Privatizing Boeng Kak Lake Was Illegal: Report

A report released Tuesday contends that the lease agreement granted by the Phnom Penh Mu­nic­ipality to a private firm to fill in Boeng Kak lake is illegal and that the government has failed to protect the more than 4,000 families living around the lake facing eviction.

The main issue raised in the re­port “Legal Analysis of the Boeng Kak Lake Case” prepared by the Center on Housing Rights and Evictions revolves around how Boeng Kak was classified at the time of the signing of the deal.

In February 2007, the municipality signed a 99-lease with local firm Shukaku Inc to fill in and develop the lake.

“On 7 August 2008, over a year after the lease was made, sub-de­cree No 108 purported to transfer 132.31 hectares of land, including Boeng Kak lake, from State Public Property to State Private Property,” the report states.

According to the 2001 Land Law, lakes are classified as State Public Property and can be leased for a period of no more than 15 years, the COHRE report states.

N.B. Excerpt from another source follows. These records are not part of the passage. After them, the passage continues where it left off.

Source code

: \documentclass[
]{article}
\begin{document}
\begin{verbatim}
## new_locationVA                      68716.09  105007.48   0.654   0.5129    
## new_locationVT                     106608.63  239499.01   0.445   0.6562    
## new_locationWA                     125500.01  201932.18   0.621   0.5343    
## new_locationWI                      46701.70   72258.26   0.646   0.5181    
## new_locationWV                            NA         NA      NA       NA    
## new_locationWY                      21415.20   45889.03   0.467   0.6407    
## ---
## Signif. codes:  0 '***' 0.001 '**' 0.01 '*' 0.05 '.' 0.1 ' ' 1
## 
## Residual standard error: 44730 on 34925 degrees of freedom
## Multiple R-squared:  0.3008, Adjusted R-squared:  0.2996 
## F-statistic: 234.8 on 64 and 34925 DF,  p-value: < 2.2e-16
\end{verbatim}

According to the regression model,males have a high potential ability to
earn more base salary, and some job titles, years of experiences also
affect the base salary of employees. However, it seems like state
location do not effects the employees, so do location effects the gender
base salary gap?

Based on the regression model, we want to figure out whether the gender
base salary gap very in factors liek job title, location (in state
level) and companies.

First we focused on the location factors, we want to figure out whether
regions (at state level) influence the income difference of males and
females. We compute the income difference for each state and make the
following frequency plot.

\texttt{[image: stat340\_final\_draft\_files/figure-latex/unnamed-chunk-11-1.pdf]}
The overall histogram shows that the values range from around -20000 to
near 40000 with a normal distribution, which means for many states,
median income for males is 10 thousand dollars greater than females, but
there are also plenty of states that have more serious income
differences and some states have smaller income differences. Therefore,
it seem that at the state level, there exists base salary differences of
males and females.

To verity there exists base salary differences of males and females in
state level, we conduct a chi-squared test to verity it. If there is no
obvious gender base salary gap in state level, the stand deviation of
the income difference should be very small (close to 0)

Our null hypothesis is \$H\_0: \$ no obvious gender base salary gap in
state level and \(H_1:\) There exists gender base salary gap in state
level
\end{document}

“The lease is invalid because it applies to a lake, which at the time the lease was made was indisput­ab­ly State Public Property, and on the face of it, the lease does not meet the requirements for leasing State Pub­lic Property,” the report states.

This year on Aug 26, the developers began pumping a sand-and-water mix from the Tonle Sap river to fill in Boeng Kak. Since then, residents from the area have protested not only the filling-in but also what they call inadequate compensation for being forced to move.

“The Government of Cambodia has failed to protect people at Boeng Kak lake from forced evictions,” the report said.

Offering little explanation, the mu­nicipality has argued in the past that filling in the lake is legal and residents’ compensation is adequate.

Municipal Deputy Governor Pa Socheatvong said Tuesday he has already defended the city’s Boeng Kak deal. He declined to explain how a private firm’s 99-year lease on State Public Property was legal.

“I don’t want to say the same and the same,” the deputy governor said.